For example, Barna reported in October 2020, that 50% of millennials have simply stopped watching online worship services. So even as congregations are finding their way into presenting content in digital formats, the most tech savvy persons (young adults) are checking out altogether. Obviously, this is a complex conversation, and I would be the first to affirm that the church’s digital witness is important and vital. However, to think that simply livestreaming a Sunday morningservice somehow gets the job done is to miss the deep relational reality of what corporate worship requires.  

Thus, in my conversations with ministers and church leaders through my work in the Siburt Institute for Church Ministry, I am raising questions like these: What can be delivered digitally? What cannot be delivered digitally?  

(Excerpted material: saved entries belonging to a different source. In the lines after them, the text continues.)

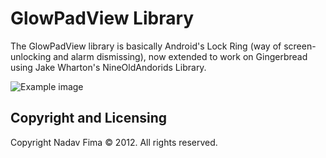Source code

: GlowPadView Library  
====
  
The GlowPadView library is basically Android's Lock Ring (way of screen-unlocking and alarm dismissing), now extended to work on Gingerbread using Jake Wharton's NineOldAndorids Library.

![Example image](https://raw.github.com/nadavfima/GlowPadView/master/example.png)


Copyright and Licensing
----

Copyright Nadav Fima © 2012. All rights reserved.
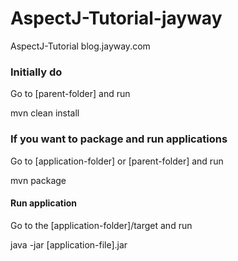 # AspectJ-Tutorial-jayway
AspectJ-Tutorial blog.jayway.com

### Initially do
Go to [parent-folder] and run

mvn clean install

### If you want to package and run applications
Go to [application-folder] or [parent-folder] and run

mvn package
#### Run application 
Go to the [application-folder]/target and run
 
java -jar [application-file].jar

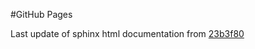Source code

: #GitHub Pages

Last update of sphinx html documentation from [23b3f80](https://github.com/uibcdf/Talleres/tree/23b3f8048185fd53712e198960b51b8434df4fda)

The answers I hear are not uniform. However, I do get the sense that some aspects of worship – like singing or communion – simply lack the potent vitality to draw people into an attentive worshipful space when we rely solely on a digital performance. Relational needs are simply so great! On the other hand, sermons, teaching material, and dramatic performative pieces designed to provoke, teach, or persuade usually fare a little better. 

What might this mean?  

Every church is located in a specific context with local laws, practices, weather, and much more in play. Yet I have become increasingly aware of churches that are experimenting with multiple services with fewer people in socially distanced spaces, developing and empowering small groups to meet outdoors or in open spaces, inviting small groups of people to meet in their local neighborhoods (whether for worship or, perhaps just as important, to engage in service to the local community), or reimagining family groups to include multigenerational clusters of brothers and sisters who become “pods” to create safe communities to gather. How might leaders in our congregations innovatively pursue new forms of community that foster relational connection? 

That doesn’t mean digital teaching and preaching should go away. Rather, I think it means that churches need to develop the aptitude for “both/and.” To maintain a robust digital presence along with robust experimentation with smaller, safer gatherings, will be critical for flourishing churches. In so doing, congregations can leverage this season as a time of renewal and opportunity. God is a God of hope and purpose. Let’s not forget! 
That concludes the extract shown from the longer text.